The Hong Kong Securities and Futures Commission (the SFC) performs a lead role in market regulation and certain areas of listing regulation and a complementary role through the exercise of its statutory powers of investigation and enforcement in cases involving corporate misconduct.
The SFC has a statutory duty to supervise and monitor the Exchange's performance of its listing-related functions and responsibilities. The staff of the Exchange and the SFC meet regularly to discuss listing-related matters. The SFC also conducts a periodic audit of the performance by the Exchange in its regulation of listing-related matters.
The Exchange's listing-related functions are discharged by the Listing Division and the Listing Committee and fall into two broad categories: (a) the establishment and promulgation of rules (the Listing Rules) prescribing listing requirements for listing applicants and listed issuers; and (b) the fair and impartial administration of the Listing Rules.
The Listing Division is the primary point of contact for all listing applicants and their advisers. The Listing Division vets materials submitted by listing applicants for compliance with Listing Rules and prospectus requirements under the Companies Ordinance and together with the Listing Committee administers the listing approval process. Under the dual filing regime, the Exchange passes copies of materials submitted by listing applicants to the SFC. The SFC may object to a listing if the disclosure in the listing materials appears to the SFC to contain false or misleading information.
One of the ways in which the Exchange addresses its statutory duty is to seek to ensure compliance by listed companies and their directors with the provisions of the Listing Rules. The Exchange adopts a number of practices to achieve this including: monitoring share price movements and media coverage; vetting important draft announcements and documents; and setting and monitoring standards and guidance on corporate governance for listed companies. The Exchange has sole responsibility for investigating suspected cases of non-compliance with the Listing Rules and, where appropriate, initiating formal disciplinary action. Where a case involves suspected breaches of criminal or civil laws, the Exchange will refer the matter to an appropriate statutory agency and provide co-operation as requested.
The SFC may exercise statutory investigation and enforcement powers in a number of circumstances including where it has reason to believe that the management of a listed company involves defalcation, fraud, misfeasance or other misconduct against its shareholders or that documents filed by a listed company contain information that is false or misleading in a material particular. Where appropriate the SFC will refer matters to other statutory bodies or relevant law enforcement agencies.

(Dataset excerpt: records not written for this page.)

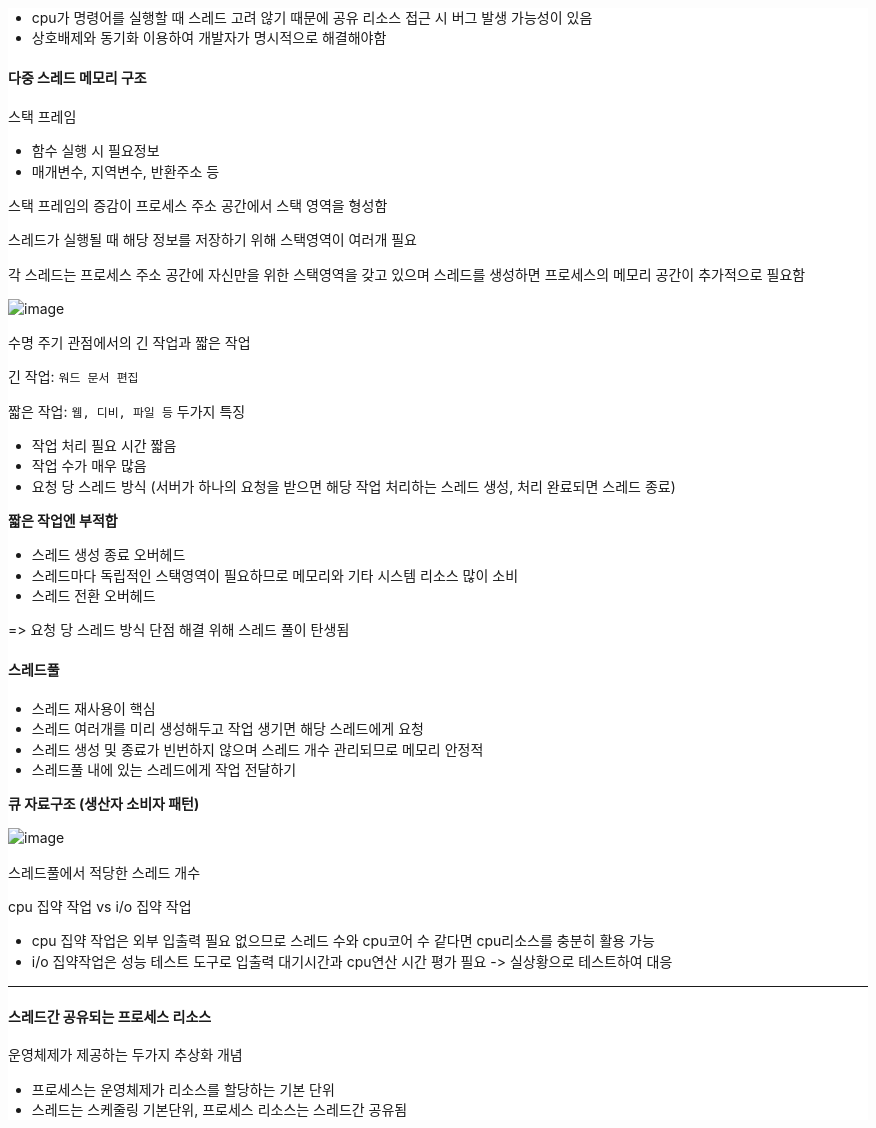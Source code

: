 - cpu가 명령어를 실행할 때 스레드 고려 않기 때문에 공유 리소스 접근 시 버그 발생 가능성이 있음
- 상호배제와 동기화 이용하여 개발자가 명시적으로 해결해야함

#### 다중 스레드 메모리 구조

스택 프레임
- 함수 실행 시 필요정보
- 매개변수, 지역변수, 반환주소 등

스택 프레임의 증감이 프로세스 주소 공간에서 스택 영역을 형성함

스레드가 실행될 때 해당 정보를 저장하기 위해 스택영역이 여러개 필요

각 스레드는 프로세스 주소 공간에 자신만을 위한 스택영역을 갖고 있으며 스레드를 생성하면 프로세스의 메모리 공간이 추가적으로 필요함

![image](https://github.com/user-attachments/assets/500e6401-f5dc-476b-9a6e-9fd12a88ad42)


수명 주기 관점에서의 긴 작업과 짧은 작업

긴 작업: `워드 문서 편집`

짧은 작업: `웹, 디비, 파일 등`
두가지 특징
- 작업 처리 필요 시간 짧음
- 작업 수가 매우 많음
- 요청 당 스레드 방식 (서버가 하나의 요청을 받으면 해당 작업 처리하는 스레드 생성, 처리 완료되면 스레드 종료)
  
**짧은 작업엔 부적합**
- 스레드 생성 종료 오버헤드
- 스레드마다 독립적인 스택영역이 필요하므로 메모리와 기타 시스템 리소스 많이 소비
- 스레드 전환 오버헤드

=> 요청 당 스레드 방식 단점 해결 위해 스레드 풀이 탄생됨
 
#### 스레드풀

- 스레드 재사용이 핵심
- 스레드 여러개를 미리 생성해두고 작업 생기면 해당 스레드에게 요청
- 스레드 생성 및 종료가 빈번하지 않으며 스레드 개수 관리되므로 메모리 안정적
- 스레드풀 내에 있는 스레드에게 작업 전달하기

**큐 자료구조 (생산자 소비자 패턴)**

![image](https://github.com/user-attachments/assets/9735980a-2f49-4498-87cf-dcf983f9b94c)

스레드풀에서 적당한 스레드 개수

cpu 집약 작업 vs i/o 집약 작업
- cpu 집약 작업은 외부 입출력 필요 없으므로 스레드 수와 cpu코어 수 같다면 cpu리소스를 충분히 활용 가능
- i/o 집약작업은 성능 테스트 도구로 입출력 대기시간과 cpu연산 시간 평가 필요 -> 실상황으로 테스트하여 대응
___
#### 스레드간 공유되는 프로세스 리소스

운영체제가 제공하는 두가지 추상화 개념
- 프로세스는 운영체제가 리소스를 할당하는 기본 단위
- 스레드는 스케줄링 기본단위, 프로세스 리소스는 스레드간 공유됨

Under the current regulatory arrangement the Exchange is responsible for setting the Listing Rules. In developing its proposals for changes to the Listing Rules, the Exchange may consult with the market, including the SFC, as appropriate. The SFC must approve all changes to the Listing Rules and policy decisions that have mandatory effect or general application.
With regard to the regulation of sponsors and independent financial advisers (the IFAs), the Exchange, as a market operator, is responsible for establishing and administering the Listing Rules requirements applicable to sponsors and IFAs, including the practice notes on due diligence. The SFC, as a statutory regulator, is responsible for assessing eligibility, on-going supervision, and discipline and enforcement in respect of corporate finance advisers who discharge the work of sponsors and IFAs. The SFC is empowered under the SFO to set standards, conduct on-site inspections, investigate misconduct and impose disciplinary sanctions on sponsors and IFAs.
The co-operation between the Exchange and the SFC on listing-related matters is embedded in the various Memoranda of Understanding signed between the two parties which also serve to minimise any potential conflict of interests of the Exchange, to delineate the Exchange's and the SFC's respective roles under the dual filing system and to prevent, as far as reasonably practicable, any duplication or vacuum in the regulatory process.